How our brave girls have laid the foundation for a world champion hockey team

akb fullMonday was a day of pride for all Indians, a day when every Indian was proud of our daughters. We salute our girls who scripted history on the hockey field in Tokyo Olympics. For the first time, our girls reached the Olympic hockey semi-final by defeating World No.2 Australia in the quarter final. By doing so, they won the heart of every Indian. Nobody expected our girls to do wonders against the mighty Australian team, but our girls did the unprecedented. They entered the hockey semi-final for the first time in 40 years.

It was heartening to watch the Indian commentator weeping in joy. It was a wonderful moment. This, from a team of players, who hail from poor and rural background, who had faced numerous obstacles in life, before touching the pinnacle of glory. Watching them play warms the cockles of the heart of every Indian.

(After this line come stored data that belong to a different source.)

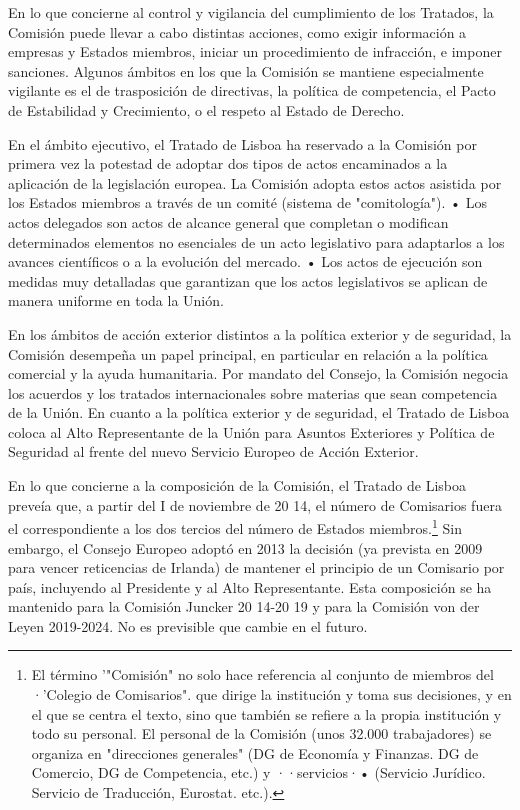 \documentclass[10pt,a4paper]{article}
\begin{document}
En lo que concierne al control y vigilancia del cumplimiento de los Tratados, la Comisión puede llevar a cabo distintas acciones, como exigir información a empresas y Estados miembros, iniciar un procedimiento de infracción, e imponer sanciones. Algunos ámbitos en los que la Comisión se mantiene especialmente vigilante es el de trasposición de directivas, la política de competencia, el Pacto de Estabilidad y Crecimiento, o el respeto al Estado de Derecho. 

En el ámbito ejecutivo, el Tratado de Lisboa ha reservado a la Comisión por primera vez la potestad de adoptar dos tipos de actos encaminados a la aplicación de la legislación europea. La Comisión adopta estos actos asistida por los Estados miembros a través de un comité (sistema de "comitología"). 
• Los actos delegados son actos de alcance general que completan o modifican determinados elementos no esenciales de un acto legislativo para adaptarlos a los avances científicos o a la evolución del mercado. 
• Los actos de ejecución son medidas muy detalladas que garantizan que los actos legislativos se aplican de manera uniforme en toda la Unión.

En los ámbitos de acción exterior distintos a la política exterior y de seguridad, la Comisión desempeña un papel principal, en particular en relación a la política comercial y la ayuda humanitaria. Por mandato del Consejo, la Comisión negocia los acuerdos y los tratados internacionales sobre materias que sean competencia de la Unión. En cuanto a la política exterior y de seguridad, el Tratado de Lisboa coloca al  Alto Representante de la Unión para Asuntos Exteriores y Política de Seguridad al frente del nuevo Servicio Europeo de Acción Exterior.

En lo que concierne a la composición de la Comisión, el Tratado de Lisboa preveía que, a partir del I de noviembre de 20 14, el número de Comisarios fuera el correspondiente a los dos tercios del número de Estados miembros.\footnote{%
    El término '"Comisión" no solo hace referencia al conjunto de miembros del ·'Colegio de Comisarios". que dirige la institución y toma sus decisiones, y en el que se centra el texto, sino que también se refiere a la propia institución y todo su personal. El personal de la Comisión (unos 32.000 trabajadores) se organiza en "direcciones generales" (DG de Economía y Finanzas. DG de Comercio, DG de Competencia, etc.) y ··servicios·• (Servicio Jurídico. Servicio de Traducción, Eurostat. etc.).
} Sin embargo, el Consejo Europeo adoptó en 2013 la decisión (ya prevista en 2009 para vencer reticencias de Irlanda) de mantener el principio de un Comisario por país, incluyendo al Presidente y al Alto Representante. Esta composición se ha mantenido para la Comisión Juncker 20 14-20 19 y para la Comisión von der Leyen 2019-2024. No es previsible que cambie en el futuro.
\end{document}
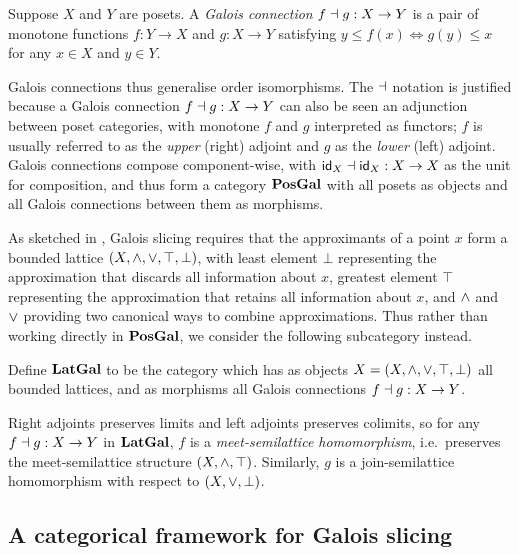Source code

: \begin{definition}
Suppose $X$ and $Y$ are posets. A \emph{Galois connection} $f \dashv g: X \to Y$ is a pair of monotone functions
$f: Y \to X$ and $g: X \to Y$ satisfying $y \leq f(x) \iff g(y) \leq x$ for any $x \in X$ and $y \in Y$.
\end{definition}

\noindent Galois connections thus generalise order isomorphisms. The $\dashv$ notation is justified because a
Galois connection $f \dashv g: X \to Y$ can also be seen an adjunction between poset categories, with monotone
$f$ and $g$ interpreted as functors; $f$ is usually referred to as the \emph{upper} (right) adjoint and $g$ as
the \emph{lower} (left) adjoint. Galois connections compose component-wise, with $\mathsf{id}_X \dashv \mathsf{id}_X: X \to X$
as the unit for composition, and thus form a category $\mathbf{PosGal}$ with all posets as objects and all Galois
connections between them as morphisms.

As sketched in , Galois slicing requires that the approximants of a point
$x$ form a bounded lattice $(X, \wedge, \vee, \top, \bot)$, with least element $\bot$ representing the
approximation that discards all information about $x$, greatest element $\top$ representing the approximation
that retains all information about $x$, and $\wedge$ and $\vee$ providing two canonical ways to combine
approximations. Thus rather than working directly in $\mathbf{PosGal}$, we consider the following subcategory instead.

\begin{definition}
Define $\mathbf{LatGal}$ to be the category which has as objects $X = (X, \wedge, \vee, \top, \bot)$ all bounded
lattices, and as morphisms all Galois connections $f \dashv g: X \to Y$.
\end{definition}

\noindent Right adjoints preserves limits and left adjoints preserves colimits, so for any $f \dashv g: X \to Y$
in $\mathbf{LatGal}$, $f$ is a \emph{meet-semilattice homomorphism}, i.e.~preserves the meet-semilattice structure
$(X, \wedge, \top)$. Similarly, $g$ is a join-semilattice homomorphism with respect to $(X, \vee, \bot)$.

\subsection{A categorical framework for Galois slicing}

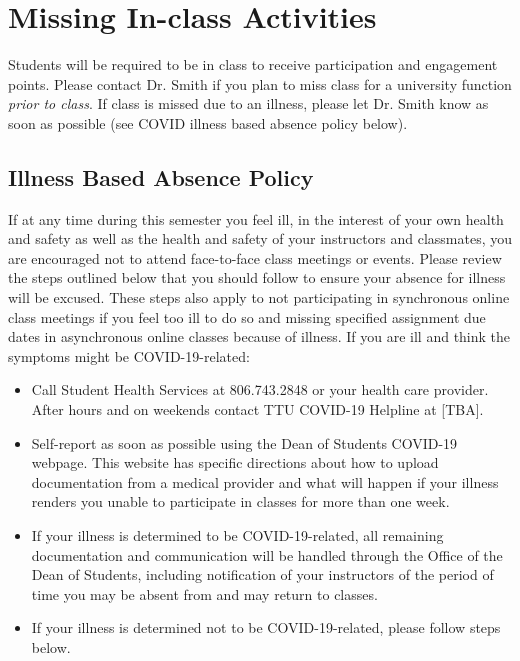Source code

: \documentclass[12pt, notitlepage]{article}   	%
\begin{document}
{\section{Missing In-class Activities}
Students will be required to be in class to receive participation and engagement points. 
Please contact Dr. Smith if you plan to miss class for a university function 
\textit{prior to class}. If class is missed due to an illness, 
please let Dr. Smith know as soon as possible (see COVID illness based absence policy below).

\subsection{Illness Based Absence Policy}
If at any time during this semester you feel ill, in the interest of your own health and 
safety as well as the health and safety of your instructors and classmates, you are 
encouraged not to attend face-to-face class meetings or events.  Please review the steps 
outlined below that you should follow to ensure your absence for illness will be excused. 
These steps also apply to not participating in synchronous online class meetings if you feel 
too ill to do so and missing specified assignment due dates in asynchronous online classes 
because of illness. If you are ill and think the symptoms might be COVID-19-related:
\begin{itemize}
	\item{Call Student Health Services at 806.743.2848 or your health care provider.  
	After hours and on weekends contact TTU COVID-19 Helpline at [TBA].}
	\item{Self-report as soon as possible using the Dean of Students COVID-19 webpage.
	This website has specific directions about how to upload documentation from a medical 
	provider and what will happen if your illness renders you unable to participate in 
	classes for more than one week.}
	\item{If your illness is determined to be COVID-19-related, all remaining 
	documentation and communication will be handled through the Office of the 
	Dean of Students, including notification of your instructors of the period of 
	time you may be absent from and may return to classes.}
	\item{If your illness is determined not to be COVID-19-related, please follow steps below.}
\end{itemize}

}
\end{document}
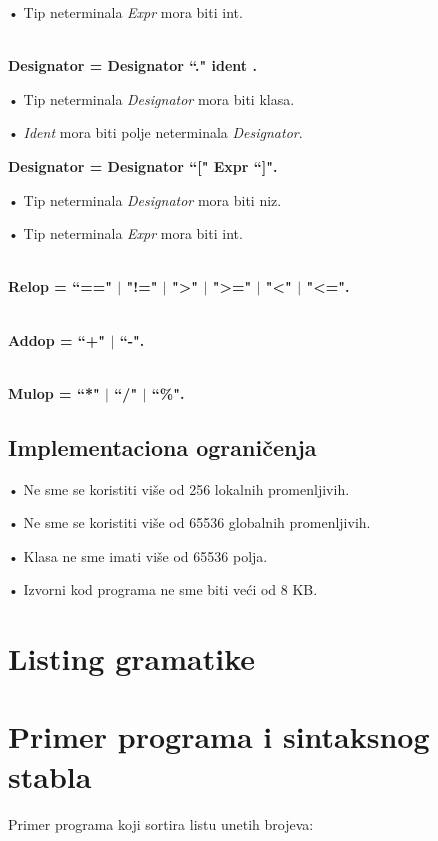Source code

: • Tip neterminala \textit{Expr} mora biti int. 

\hRule \\[0.2cm]

\textbf{Designator = Designator ``." ident .}

• Tip neterminala \textit{Designator} mora biti klasa. 

• \textit{Ident} mora biti polje neterminala \textit{Designator}. 
 
\textbf{Designator = Designator ``[" Expr ``]".}

• Tip neterminala \textit{Designator} mora biti niz.

• Tip neterminala \textit{Expr} mora biti int. 
 
\hRule \\[0.2cm]

\textbf{Relop = ``==" $\mid$ "!=" $\mid$ ">" $\mid$ ">=" $\mid$ "<" $\mid$ "<=".} 

\hRule \\[0.2cm] 
 
\textbf{Addop = ``+" $\mid$ ``-".} 

\hRule \\[0.2cm]

\textbf{Mulop = ``*" $\mid$ ``/" $\mid$ ``\%".} 


\section{Implementaciona ograničenja}
 
• Ne sme se koristiti više od 256 lokalnih promenljivih. 

• Ne sme se koristiti više od 65536 globalnih promenljivih. 

• Klasa ne sme imati više od 65536 polja. 

• Izvorni kod programa ne sme biti veći od 8 KB. 


\chapter{Listing gramatike}



\chapter{Primer programa i sintaksnog stabla}
\label{ch:example}

Primer programa koji sortira listu unetih brojeva:

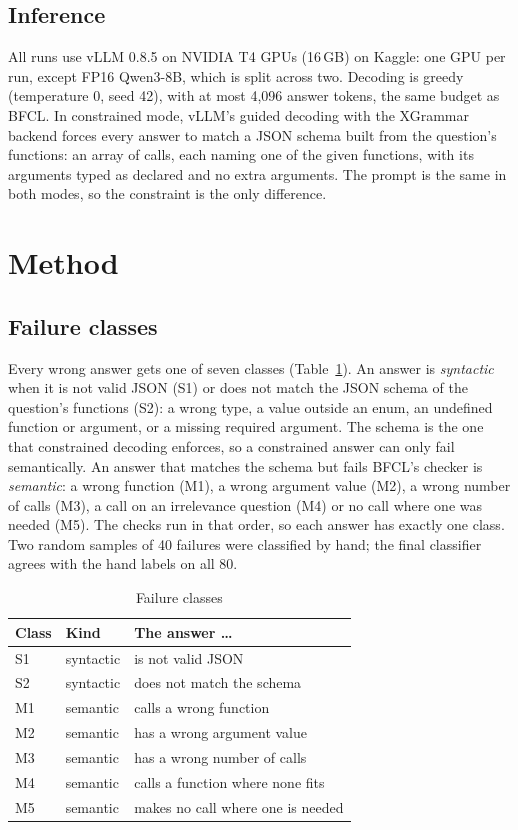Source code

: \documentclass[conference]{IEEEtran}
\begin{document}
\subsection{Inference}
All runs use vLLM 0.8.5 on NVIDIA T4 GPUs (16\,GB) on Kaggle: one GPU per run, except FP16
Qwen3-8B, which is split across two. Decoding is greedy (temperature 0, seed 42), with at most
4,096 answer tokens, the same budget as BFCL. In constrained mode, vLLM's guided decoding with the
XGrammar backend forces every answer to match a JSON schema built from the question's functions:
an array of calls, each naming one of the given functions, with its arguments typed as declared
and no extra arguments. The prompt is the same in both modes, so the constraint is the only
difference.

\section{Method}\label{sec:method}

\subsection{Failure classes}
Every wrong answer gets one of seven classes (Table~\ref{tab:classes}). An answer is \emph{syntactic}
when it is not valid JSON (S1) or does not match the JSON schema of the question's functions (S2): a
wrong type, a value outside an enum, an undefined function or argument, or a missing required
argument. The schema is the one that constrained decoding enforces, so a constrained answer can only
fail semantically. An answer that matches the schema but fails BFCL's checker is \emph{semantic}:
a wrong function (M1), a wrong argument value (M2), a wrong number of calls (M3), a call on an
irrelevance question (M4) or no call where one was needed (M5). The checks run in that order, so
each answer has exactly one class. Two random samples of 40 failures were classified by hand; the
final classifier agrees with the hand labels on all 80.

\begin{table}[t]
\centering
\caption{Failure classes}\label{tab:classes}
\begin{tabular}{lll}
\toprule
Class & Kind & The answer \ldots \\
\midrule
S1 & syntactic & is not valid JSON \\
S2 & syntactic & does not match the schema \\
M1 & semantic & calls a wrong function \\
M2 & semantic & has a wrong argument value \\
M3 & semantic & has a wrong number of calls \\
M4 & semantic & calls a function where none fits \\
M5 & semantic & makes no call where one is needed \\
\bottomrule
\end{tabular}
\end{table}
\end{document}
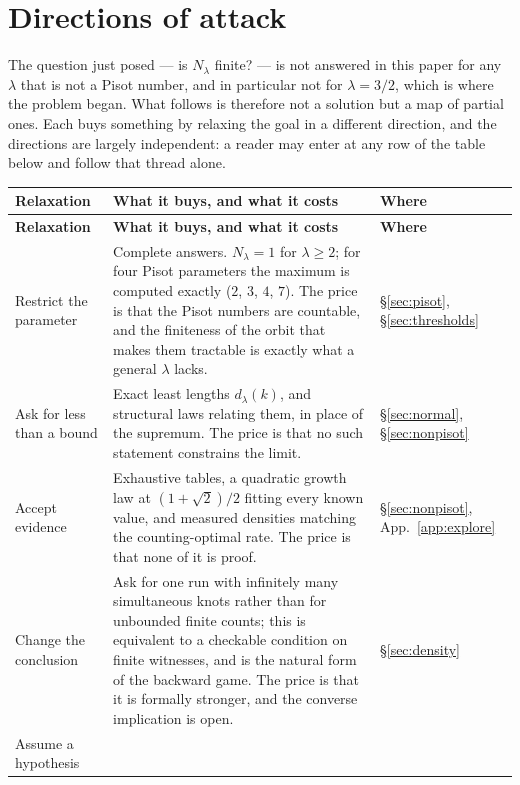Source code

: \documentclass[11pt,reqno]{amsart}
\theoremstyle{plain}
\theoremstyle{definition}
\theoremstyle{remark}
\begin{document}
\section{Directions of attack}\label{sec:directions}

The question just posed --- is $N_\lambda$ finite? --- is not answered in this
paper for any $\lambda$ that is not a Pisot number, and in particular not for
$\lambda=3/2$, which is where the problem began. What follows is therefore not
a solution but a map of partial ones. Each buys something by relaxing the goal
in a different direction, and the directions are largely independent: a reader
may enter at any row of the table below and follow that thread alone.

\medskip
\begin{longtable}{@{}p{}p{}p{}@{}}
\toprule
\textbf{Relaxation} & \textbf{What it buys, and what it costs} &
\textbf{Where}\\
\midrule
\endfirsthead
\toprule
\textbf{Relaxation} & \textbf{What it buys, and what it costs} &
\textbf{Where}\\
\midrule
\endhead
\bottomrule
\endfoot
\bottomrule
\endlastfoot
Restrict the parameter &
Complete answers. $N_\lambda=1$ for $\lambda\geq2$; for four Pisot parameters
the maximum is computed exactly ($2$, $3$, $4$, $7$). The price is that the
Pisot numbers are countable, and the finiteness of the orbit that makes them
tractable is exactly what a general $\lambda$ lacks. &
\S\ref{sec:pisot}, \S\ref{sec:thresholds}\\[2pt]
Ask for less than a bound &
Exact least lengths $d_\lambda(k)$, and structural laws relating them, in
place of the supremum. The price is that no such statement constrains the
limit. &
\S\ref{sec:normal}, \S\ref{sec:nonpisot}\\[2pt]
Accept evidence &
Exhaustive tables, a quadratic growth law at $(1+\sqrt2)/2$ fitting every
known value, and measured densities matching the counting-optimal rate. The
price is that none of it is proof. &
\S\ref{sec:nonpisot}, App.~\ref{app:explore}\\[2pt]
Change the conclusion &
Ask for one run with infinitely many simultaneous knots rather than for
unbounded finite counts; this is equivalent to a checkable condition on
finite witnesses, and is the natural form of the backward game. The price is
that it is formally stronger, and the converse implication is open. &
\S\ref{sec:density}\\[2pt]
Assume a hypothesis &

\end{longtable}
\end{document}

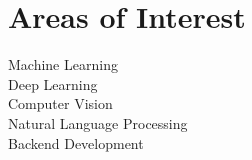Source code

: \section{Areas of Interest} 
Machine Learning \\
Deep Learning \\
Computer Vision \\
Natural Language Processing \\
Backend Development
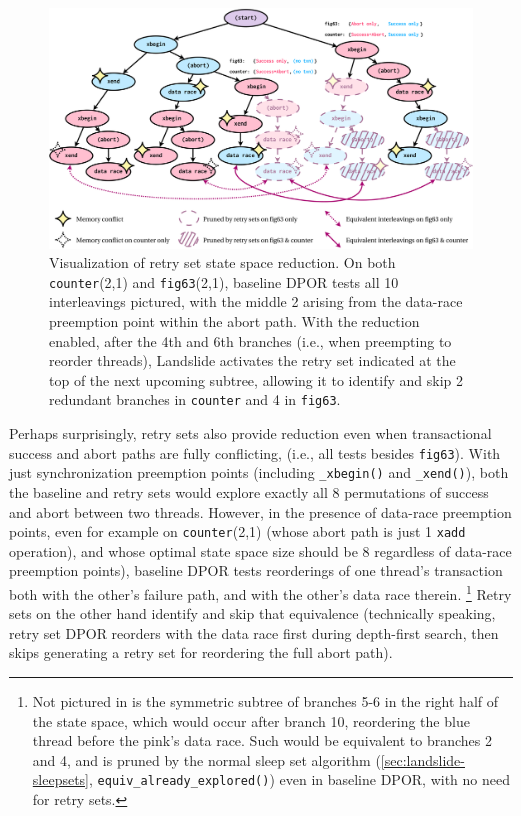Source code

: \begin{figure}[t]
	\begin{center}
		\includegraphics[width=\textwidth]{retry-sets.pdf}
	\end{center}
	\caption[Number of concurrency events per iteration of each test case.]
		{Visualization of retry set state space reduction.
	On both {\tt counter}(2,1) and {\tt fig63}(2,1), baseline DPOR tests %
	all 10 interleavings pictured,
	with the middle 2 arising from the data-race preemption point within the abort path.
	With the reduction enabled,
	after the 4th and 6th branches
	(i.e., when preempting to reorder threads),
	Landslide activates the retry set
	indicated at the top of the next upcoming subtree,
	allowing it to identify and skip 2 redundant branches in {\tt counter}
	and 4 in {\tt fig63}.
	}
	\label{fig:retry-reduction}
\end{figure}

Perhaps surprisingly, retry sets also provide reduction
even when transactional success and abort paths are fully conflicting,
(i.e., all tests besides {\tt fig63}).
With just synchronization preemption points (including {\tt \_xbegin()} and {\tt \_xend()}),
both the baseline and retry sets would explore exactly all 8 permutations of success and abort between two threads.
However, in the presence of data-race preemption points,
even for example on {\tt counter}(2,1)
(whose abort path is just 1 {\tt xadd} operation),
and whose optimal state space size should be 8 regardless of data-race preemption points),
baseline DPOR tests reorderings of one thread's transaction both with the other's failure path,
and with the other's data race therein.%
\footnote{
Not pictured in  is the symmetric subtree of branches 5-6 in the right half of the state space,
which would occur after branch 10, reordering the blue thread before the pink's data race.
Such would be equivalent to branches 2 and 4,
and is pruned by the normal sleep set algorithm (\cref{sec:landslide-sleepsets}, {\tt equiv\_already\_explored()})
even in baseline DPOR, with no need for retry sets.
}
Retry sets on the other hand identify and skip that equivalence
(technically speaking, retry set DPOR reorders with the data race first during depth-first search,
then skips generating a retry set for reordering the full abort path).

In my prime time show ‘Aaj Ki Baat’ on Monday night, I tried to reveal details about the family life of some of our women hockey players, who hail from nondescript villages of Jharkhand, Odisha, Haryana, Punjab and Manipur, and reached Tokyo to display their speed and skill. This was nothing but a moment of magic. Some of these girls, in their early life, did not have shoes or hockey sticks to play with. One of them used bamboo stick for practising hockey.

Some of the girls had their mom and sisters working in big cities, who used to send them money for training. One girl’s father drove auto to purchase a hockey stick for his daughter. The father had tears of joy in his eyes on Monday. He did not know the name of the team her daughter will face in the semi-final. He said, he only knew this much: My daughter has brought accolades for my nation.

I am narrating some of the details about the family life of these brave girls here.

First, the star of the day, 25-year-old Gurjit Kaur, who hails from Ajnala near Amritsar, Punjab. In the eighth minute of the second quarter, her drag flick scored the solitary goal that brought the Australians on the backfoot. Normally, she plays as defender, and her main focus is connectivity, that is, passing on the ball to the forwards. You will be surprised to know, Gurjit’s village, Miyadi Kalan, lacks transport connectivity, even today. None in her family every played hockey, and her family members only knew the bylanes going to the fields.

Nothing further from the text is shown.